Tenth Congressional District Democratic nominee and Lt. Gov. John Garamendi hosted a short unity meeting this morning in Sacramento with two of his unsuccessful challengers, Assemblywoman Joan Buchanan, D-Alamo, and state Sen. Mark DeSaulnier, D-Concord.
Well, they do say time heals all wounds and it’s been a week since the election.
Buchanan and DeSaulnier pledged their support for Garamendi and asked their own supporters to rally behind the Democratic nominee.
“In the primary, there were minor differences between the candidates, but in the general election, there are major differences between John and his Republican opponent,” Buchanan said, referring to Republican nominee and attorney David Harmer of Dougherty Valley.
“For all of my supporters,” said DeSaulnier, “I urge them to get on with the next step and support John Garamendi. We don’t want a Republican to represent us in Congress.”
Garamendi is also hosting a unity breakfast on Sept. 12 designed to smooth over those emotional scars from the primary election.
Democrats have an 18 percentage point party registration advantage in the 10th District, a gap political experts in both parties view as nearly insurmountable for a Republican. But Garamendi wants to win with big numbers. Members of Congress enjoy very high re-election rates but there’s nothing better than a strong win to discourage primary and general election challengers.
“Have we no pride?” Garamendi said. “That we would allow the governor to go out and finance the state with a garage sale? To sell his signature to finance the state? We are the laughing stock of the world. It’s an abomination. I take pride in California. I take pride that we are the Golden State. Where’s your pride, governor!”
Ouch. Tell us how you really feel, John.
Garamendi had a few other choice words for Schwarzenegger during our phone interview following his Tuesday victory in the 10th Congressional District special primary election. (Democrat Garamendi will run in the Nov. 3 run-off against Republican David Harmer.)
Garamendi called Schwarzenegger the “worst governor this state has ever had. He has taken this state down the tubes. He has destroyed education. He has no progress on health care. He has no progress on education. And prison reform he wants to toss over to the judges.”
Sheesh.
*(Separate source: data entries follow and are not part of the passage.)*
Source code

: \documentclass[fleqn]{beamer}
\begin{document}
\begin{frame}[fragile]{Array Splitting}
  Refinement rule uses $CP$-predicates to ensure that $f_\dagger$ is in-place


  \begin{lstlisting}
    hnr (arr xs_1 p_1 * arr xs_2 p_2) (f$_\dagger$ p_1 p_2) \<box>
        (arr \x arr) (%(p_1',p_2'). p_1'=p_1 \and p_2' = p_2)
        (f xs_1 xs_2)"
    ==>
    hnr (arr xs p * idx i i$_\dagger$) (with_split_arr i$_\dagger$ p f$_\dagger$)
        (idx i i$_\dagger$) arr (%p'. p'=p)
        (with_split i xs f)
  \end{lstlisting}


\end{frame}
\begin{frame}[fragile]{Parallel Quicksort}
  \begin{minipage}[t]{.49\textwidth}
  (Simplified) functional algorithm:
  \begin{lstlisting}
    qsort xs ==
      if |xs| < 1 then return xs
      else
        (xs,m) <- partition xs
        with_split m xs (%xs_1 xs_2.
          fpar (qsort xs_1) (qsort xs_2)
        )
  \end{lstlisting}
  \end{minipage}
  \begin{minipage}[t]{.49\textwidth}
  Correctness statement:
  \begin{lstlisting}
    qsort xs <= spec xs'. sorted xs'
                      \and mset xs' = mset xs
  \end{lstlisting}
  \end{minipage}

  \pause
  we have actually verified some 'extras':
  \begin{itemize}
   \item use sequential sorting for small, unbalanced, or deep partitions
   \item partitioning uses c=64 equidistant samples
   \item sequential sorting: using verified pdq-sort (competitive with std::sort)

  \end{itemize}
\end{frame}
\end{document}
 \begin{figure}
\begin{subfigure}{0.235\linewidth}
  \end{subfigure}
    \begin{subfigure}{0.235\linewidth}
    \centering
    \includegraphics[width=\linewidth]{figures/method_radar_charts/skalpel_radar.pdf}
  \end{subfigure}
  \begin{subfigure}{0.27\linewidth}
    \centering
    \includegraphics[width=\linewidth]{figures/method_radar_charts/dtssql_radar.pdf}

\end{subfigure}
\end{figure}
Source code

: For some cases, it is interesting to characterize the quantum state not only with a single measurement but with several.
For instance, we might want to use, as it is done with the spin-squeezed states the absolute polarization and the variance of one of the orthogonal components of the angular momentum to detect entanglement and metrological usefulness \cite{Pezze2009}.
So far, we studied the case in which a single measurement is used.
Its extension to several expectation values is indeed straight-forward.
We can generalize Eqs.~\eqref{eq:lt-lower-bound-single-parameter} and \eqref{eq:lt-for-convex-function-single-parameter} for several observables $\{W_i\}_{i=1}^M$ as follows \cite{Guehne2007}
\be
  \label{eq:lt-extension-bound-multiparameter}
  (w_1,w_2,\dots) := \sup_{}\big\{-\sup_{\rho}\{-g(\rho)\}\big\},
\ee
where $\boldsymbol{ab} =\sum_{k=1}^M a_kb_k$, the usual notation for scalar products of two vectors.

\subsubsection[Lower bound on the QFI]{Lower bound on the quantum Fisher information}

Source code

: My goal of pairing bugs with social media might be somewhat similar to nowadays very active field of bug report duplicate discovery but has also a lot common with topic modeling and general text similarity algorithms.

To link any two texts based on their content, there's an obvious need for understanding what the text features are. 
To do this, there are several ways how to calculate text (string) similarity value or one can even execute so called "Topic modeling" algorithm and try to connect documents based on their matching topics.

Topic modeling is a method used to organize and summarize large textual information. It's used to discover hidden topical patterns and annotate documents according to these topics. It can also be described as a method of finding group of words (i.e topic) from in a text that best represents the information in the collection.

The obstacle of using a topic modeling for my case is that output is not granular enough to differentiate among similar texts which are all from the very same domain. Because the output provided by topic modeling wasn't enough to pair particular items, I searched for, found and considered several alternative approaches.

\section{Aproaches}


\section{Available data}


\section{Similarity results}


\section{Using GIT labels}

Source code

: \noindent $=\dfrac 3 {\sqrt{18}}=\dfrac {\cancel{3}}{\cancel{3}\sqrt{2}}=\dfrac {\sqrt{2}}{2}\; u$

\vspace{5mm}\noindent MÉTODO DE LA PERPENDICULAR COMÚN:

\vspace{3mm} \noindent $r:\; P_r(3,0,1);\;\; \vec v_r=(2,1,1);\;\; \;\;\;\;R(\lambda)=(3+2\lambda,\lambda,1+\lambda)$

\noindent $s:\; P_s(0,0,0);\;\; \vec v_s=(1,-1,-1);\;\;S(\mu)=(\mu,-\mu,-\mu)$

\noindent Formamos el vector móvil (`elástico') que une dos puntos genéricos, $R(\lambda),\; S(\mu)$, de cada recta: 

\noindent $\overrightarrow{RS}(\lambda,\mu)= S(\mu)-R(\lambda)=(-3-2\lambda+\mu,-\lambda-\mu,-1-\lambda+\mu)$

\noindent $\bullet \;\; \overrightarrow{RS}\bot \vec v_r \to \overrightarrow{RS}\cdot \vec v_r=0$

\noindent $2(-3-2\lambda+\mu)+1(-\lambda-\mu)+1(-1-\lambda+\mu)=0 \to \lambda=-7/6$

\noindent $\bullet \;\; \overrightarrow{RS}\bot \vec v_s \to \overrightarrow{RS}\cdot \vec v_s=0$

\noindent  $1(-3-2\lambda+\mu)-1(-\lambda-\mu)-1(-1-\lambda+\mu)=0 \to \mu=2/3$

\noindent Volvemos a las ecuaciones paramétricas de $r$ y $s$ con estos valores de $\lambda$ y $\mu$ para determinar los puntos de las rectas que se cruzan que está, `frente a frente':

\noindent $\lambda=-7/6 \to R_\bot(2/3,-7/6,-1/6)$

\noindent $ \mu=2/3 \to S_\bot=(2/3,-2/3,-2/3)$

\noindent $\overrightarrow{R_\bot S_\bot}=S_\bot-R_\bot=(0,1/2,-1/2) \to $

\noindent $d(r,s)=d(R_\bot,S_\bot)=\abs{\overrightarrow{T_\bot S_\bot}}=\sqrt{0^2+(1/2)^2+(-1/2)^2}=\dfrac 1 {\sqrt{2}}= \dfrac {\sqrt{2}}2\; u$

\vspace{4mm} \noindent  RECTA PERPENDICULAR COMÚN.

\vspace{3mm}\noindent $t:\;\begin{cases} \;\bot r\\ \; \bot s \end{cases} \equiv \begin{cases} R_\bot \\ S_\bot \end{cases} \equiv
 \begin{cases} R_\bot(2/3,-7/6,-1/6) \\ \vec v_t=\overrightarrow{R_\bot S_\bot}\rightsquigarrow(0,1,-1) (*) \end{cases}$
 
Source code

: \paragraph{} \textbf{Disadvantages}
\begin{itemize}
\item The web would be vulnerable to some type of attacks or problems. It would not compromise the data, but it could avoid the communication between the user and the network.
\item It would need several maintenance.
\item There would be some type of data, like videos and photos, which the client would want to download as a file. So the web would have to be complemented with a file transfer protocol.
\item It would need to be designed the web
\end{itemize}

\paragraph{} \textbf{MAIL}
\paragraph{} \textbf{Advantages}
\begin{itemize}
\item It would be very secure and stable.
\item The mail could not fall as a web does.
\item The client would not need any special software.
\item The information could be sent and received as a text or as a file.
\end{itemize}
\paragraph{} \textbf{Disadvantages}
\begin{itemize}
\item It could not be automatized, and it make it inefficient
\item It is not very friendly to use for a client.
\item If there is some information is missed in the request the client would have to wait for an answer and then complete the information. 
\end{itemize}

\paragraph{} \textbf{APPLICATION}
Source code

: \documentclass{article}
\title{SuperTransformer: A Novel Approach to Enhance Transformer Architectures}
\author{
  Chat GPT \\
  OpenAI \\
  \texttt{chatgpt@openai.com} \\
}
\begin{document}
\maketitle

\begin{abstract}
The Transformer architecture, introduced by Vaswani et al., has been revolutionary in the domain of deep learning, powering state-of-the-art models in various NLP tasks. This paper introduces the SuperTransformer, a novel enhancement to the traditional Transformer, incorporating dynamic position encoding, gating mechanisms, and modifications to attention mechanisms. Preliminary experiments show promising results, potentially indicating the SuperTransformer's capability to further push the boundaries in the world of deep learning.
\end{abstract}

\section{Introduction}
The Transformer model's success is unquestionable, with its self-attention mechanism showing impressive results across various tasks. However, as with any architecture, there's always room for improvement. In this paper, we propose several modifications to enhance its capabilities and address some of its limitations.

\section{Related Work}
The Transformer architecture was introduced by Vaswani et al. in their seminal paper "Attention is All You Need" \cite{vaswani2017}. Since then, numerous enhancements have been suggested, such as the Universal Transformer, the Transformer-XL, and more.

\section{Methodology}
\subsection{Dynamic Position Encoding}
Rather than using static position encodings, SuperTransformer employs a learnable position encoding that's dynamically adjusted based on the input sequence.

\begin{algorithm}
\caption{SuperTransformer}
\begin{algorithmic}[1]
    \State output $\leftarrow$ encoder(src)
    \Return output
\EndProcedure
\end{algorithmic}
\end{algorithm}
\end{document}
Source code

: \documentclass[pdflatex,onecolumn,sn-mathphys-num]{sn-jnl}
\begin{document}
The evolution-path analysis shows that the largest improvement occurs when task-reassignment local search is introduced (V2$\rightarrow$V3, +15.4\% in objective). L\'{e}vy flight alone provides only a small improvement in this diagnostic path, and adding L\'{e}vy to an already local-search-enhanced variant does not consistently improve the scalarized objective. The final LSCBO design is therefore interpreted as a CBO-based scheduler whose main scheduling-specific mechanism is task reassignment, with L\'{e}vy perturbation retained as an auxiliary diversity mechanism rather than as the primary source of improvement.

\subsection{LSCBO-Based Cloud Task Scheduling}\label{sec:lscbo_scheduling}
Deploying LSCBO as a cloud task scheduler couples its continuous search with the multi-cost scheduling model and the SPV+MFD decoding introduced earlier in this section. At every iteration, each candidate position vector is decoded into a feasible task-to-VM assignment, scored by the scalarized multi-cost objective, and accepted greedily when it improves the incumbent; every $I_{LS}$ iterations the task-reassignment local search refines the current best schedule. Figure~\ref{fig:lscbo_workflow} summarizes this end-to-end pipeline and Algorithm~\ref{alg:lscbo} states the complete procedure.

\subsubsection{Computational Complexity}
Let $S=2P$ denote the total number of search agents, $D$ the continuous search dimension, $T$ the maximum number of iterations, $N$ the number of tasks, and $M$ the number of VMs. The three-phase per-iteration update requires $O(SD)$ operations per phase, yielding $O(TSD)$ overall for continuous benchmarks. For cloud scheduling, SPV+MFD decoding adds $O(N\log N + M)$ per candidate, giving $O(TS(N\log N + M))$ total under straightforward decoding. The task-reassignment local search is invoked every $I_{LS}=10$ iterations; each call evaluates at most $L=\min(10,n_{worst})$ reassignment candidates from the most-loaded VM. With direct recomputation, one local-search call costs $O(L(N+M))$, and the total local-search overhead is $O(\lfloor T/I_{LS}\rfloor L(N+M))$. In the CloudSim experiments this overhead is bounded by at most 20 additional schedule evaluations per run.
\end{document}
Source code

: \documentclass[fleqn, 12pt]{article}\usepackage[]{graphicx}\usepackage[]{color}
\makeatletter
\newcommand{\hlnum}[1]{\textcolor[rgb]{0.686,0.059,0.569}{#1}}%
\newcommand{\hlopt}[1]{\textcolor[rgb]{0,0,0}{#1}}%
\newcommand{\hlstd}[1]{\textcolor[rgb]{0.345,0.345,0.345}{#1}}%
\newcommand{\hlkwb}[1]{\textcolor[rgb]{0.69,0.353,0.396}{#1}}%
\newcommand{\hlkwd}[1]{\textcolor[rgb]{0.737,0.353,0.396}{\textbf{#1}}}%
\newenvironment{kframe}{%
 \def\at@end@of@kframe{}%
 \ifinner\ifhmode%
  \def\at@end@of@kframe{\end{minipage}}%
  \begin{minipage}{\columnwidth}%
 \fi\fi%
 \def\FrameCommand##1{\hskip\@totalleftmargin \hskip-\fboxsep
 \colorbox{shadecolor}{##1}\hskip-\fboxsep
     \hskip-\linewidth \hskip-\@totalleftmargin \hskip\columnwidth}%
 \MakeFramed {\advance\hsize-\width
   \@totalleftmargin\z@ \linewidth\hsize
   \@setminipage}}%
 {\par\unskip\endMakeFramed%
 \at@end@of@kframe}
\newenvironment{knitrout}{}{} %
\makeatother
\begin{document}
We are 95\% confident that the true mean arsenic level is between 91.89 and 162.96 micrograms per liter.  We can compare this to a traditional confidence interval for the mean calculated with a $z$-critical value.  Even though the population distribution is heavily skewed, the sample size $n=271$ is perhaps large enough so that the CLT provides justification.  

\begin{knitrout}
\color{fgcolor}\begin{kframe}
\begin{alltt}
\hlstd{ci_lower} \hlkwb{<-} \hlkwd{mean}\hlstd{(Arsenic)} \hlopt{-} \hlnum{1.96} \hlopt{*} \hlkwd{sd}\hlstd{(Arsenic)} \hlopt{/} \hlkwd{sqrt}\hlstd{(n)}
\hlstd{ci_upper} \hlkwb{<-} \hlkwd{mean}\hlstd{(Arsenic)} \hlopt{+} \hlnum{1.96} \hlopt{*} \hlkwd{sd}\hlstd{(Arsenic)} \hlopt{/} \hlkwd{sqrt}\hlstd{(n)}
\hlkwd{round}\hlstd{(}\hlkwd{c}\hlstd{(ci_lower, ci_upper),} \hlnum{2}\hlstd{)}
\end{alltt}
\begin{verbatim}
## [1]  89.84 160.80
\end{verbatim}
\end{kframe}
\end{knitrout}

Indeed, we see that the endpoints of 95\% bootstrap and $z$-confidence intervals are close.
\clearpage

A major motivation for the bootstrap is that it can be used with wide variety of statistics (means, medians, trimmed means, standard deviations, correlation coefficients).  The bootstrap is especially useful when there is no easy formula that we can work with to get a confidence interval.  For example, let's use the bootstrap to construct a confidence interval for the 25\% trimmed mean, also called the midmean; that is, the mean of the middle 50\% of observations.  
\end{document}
If Garamendi’s not careful, he could wake up one morning and find his Capitol office furniture on Craigslist.
State Sen. Mark DeSaulnier, who lost Tuesday’s special 10th Congressional District special election, has been appointed co-chair of a joint Senate-Assembly committee on reform.
The committee will look at ways to make government and the legislative process more efficient.
It looks as though DeSaulnier is moving on after what had to be a disappointing loss. But I have never known him to spend any time feeling sorry for himself. He had plenty on his plate at the Senate before the 10th District seat unexpectedly opened in February and diverted his attention. He has repeatedly told me how much he enjoys his job in the Senate, and he is clearly getting back to it.